Ve sonra “ekmek ve şarap” hizmeti sayesinde Kedorlaomer ile yaşadığı çatışmadan sonra İbrahim’in ruhu tazelendi. Ve kutsama da İbrahim’in yüreğini Sodom kralı ile çatışma için hazırlamış oldu. İbrahim bir galip idi ama yine de savaşan biri olmak üzere idi ve kraliyet kahini galibin ruhunu tazeledi ve savaşçının yüreğini güçlendirdi.

Melkisedek’in İbrahim’in düşüncelerini Tanrıya sunarken edindiği tutumu gözlemlemek oldukça hoştur. Melkisedek Tanrıyı “yeri göğü yaratan yüce Tanrı” olarak adlandırır ve yalnızca bununla da kalmaz ama aynı zamanda İbrahim’in aynı Tanrı tarafından “kutsandığını” ilan eder. Bu kutsama İbrahim’i Sodom kralı ile yapacağı karşılaşma için etkin bir şekilde hazırlar. Tanrı tarafından kutsanmış olan birinin düşmana aldırmaya ihtiyacı yoktur. Ve eğer “yerin ve göğün sahibi” onun görüşünü tamamen doldurdu ise Sodom’un boş değerlerinin o kişi için en ufak bir çekicilikleri olmayacaktır. Bu nedenle beklendiği gibi Sodom kralı Avram’a ‘adamlarımı bana ver, mallar sana kalsın’ dediği zaman, İbrahim ona şu yanıtı verir: “Yeri göğü yaratan yüce Tanrı Rabbin önünde sana ait hiç bir şey, bir iplik ve bir çarık bağı bile almayacağıma ant içerim. Öyle ki, Avram’ı ‘zengin ettim’ demeyesin.” Yaratılış 14:21-23. İbrahim Sodom kralı tarafından zenginleştirilmeyi reddeder. Eğer İbrahim dünya tarafından yönetilmiş olsa idi o zaman Lut’u dünyanın gücünden kurtarmayı nasıl düşünebilir idi? Bir başkasını kurtarabilmenin tek gerçek yolu önce insanın kendisinin tamamen kurtarılmış olmasıdır. Ben kendim ateşin içinde bulunduğum sürece bir başkasını ateşin içinden dışarı çıkarmam mümkün olamaz.

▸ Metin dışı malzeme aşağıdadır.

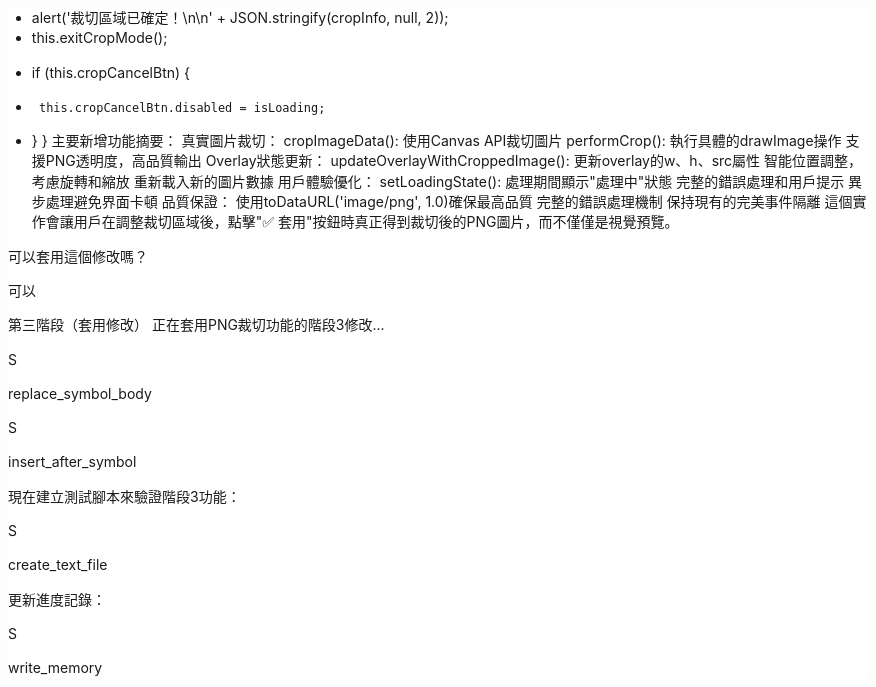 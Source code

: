 -    alert('裁切區域已確定！\n\n' + JSON.stringify(cropInfo, null, 2));
-    this.exitCropMode();
+    if (this.cropCancelBtn) {
+      this.cropCancelBtn.disabled = isLoading;
+    }
   }
主要新增功能摘要：
真實圖片裁切：
cropImageData(): 使用Canvas API裁切圖片
performCrop(): 執行具體的drawImage操作
支援PNG透明度，高品質輸出
Overlay狀態更新：
updateOverlayWithCroppedImage(): 更新overlay的w、h、src屬性
智能位置調整，考慮旋轉和縮放
重新載入新的圖片數據
用戶體驗優化：
setLoadingState(): 處理期間顯示"處理中"狀態
完整的錯誤處理和用戶提示
異步處理避免界面卡頓
品質保證：
使用toDataURL('image/png', 1.0)確保最高品質
完整的錯誤處理機制
保持現有的完美事件隔離
這個實作會讓用戶在調整裁切區域後，點擊"✅ 套用"按鈕時真正得到裁切後的PNG圖片，而不僅僅是視覺預覽。

可以套用這個修改嗎？




可以

第三階段（套用修改）
正在套用PNG裁切功能的階段3修改...

S


replace_symbol_body


S


insert_after_symbol


現在建立測試腳本來驗證階段3功能：


S

create_text_file


更新進度記錄：


S

write_memory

Ayrılma yolu gücün yolu olduğu gibi aynı zamanda esenlik ve kutsanmanın da yoludur.

Tüm çeşitli şekilleri ile birlikte dünya şeytanın Mesih’in hizmetkarlarının ellerini zayıflatmak ve sevgilerini soğutmak için kullandığı büyük bir aracıdır. Ama Tanrıya övgüler olsun ki yürek Tanrıya gerçekten bağlı olduğu zaman Tanrı daima neşelendirmek ve güçlendirmek için doğru zamanda yardıma gelir. “Rabbin gözleri tüm yürekleri ile Kendisine bağlı olanlara güç vermek için her yeri görür.” 2.Tarihler 16:9a. Bu gerçek bizlerin zavallı, korkak, kuşku duyan ve kaygılanan yüreklerimiz için cesaret verici bir gerçektir. Gücümüz ve kalkanımız Mesih olacaktır. O, “savaş gününde başlarımızı koruyacaktır.” O, “ellerimize savaşmayı ve parmaklarımıza kavga etmeyi öğretecektir.” Dünya, benlik ve şeytana karşı bir yoldan yürümeyi içtenlik ile arzu eden bir yürek için tüm bunlar söz ile anlatılamayacak kadar rahatlatıcıdır. Rab, çevremizin tuzaklar ile kuşatılmış olduğu bu dünyada yüreklerimizi Kendisine bağlı tutsun.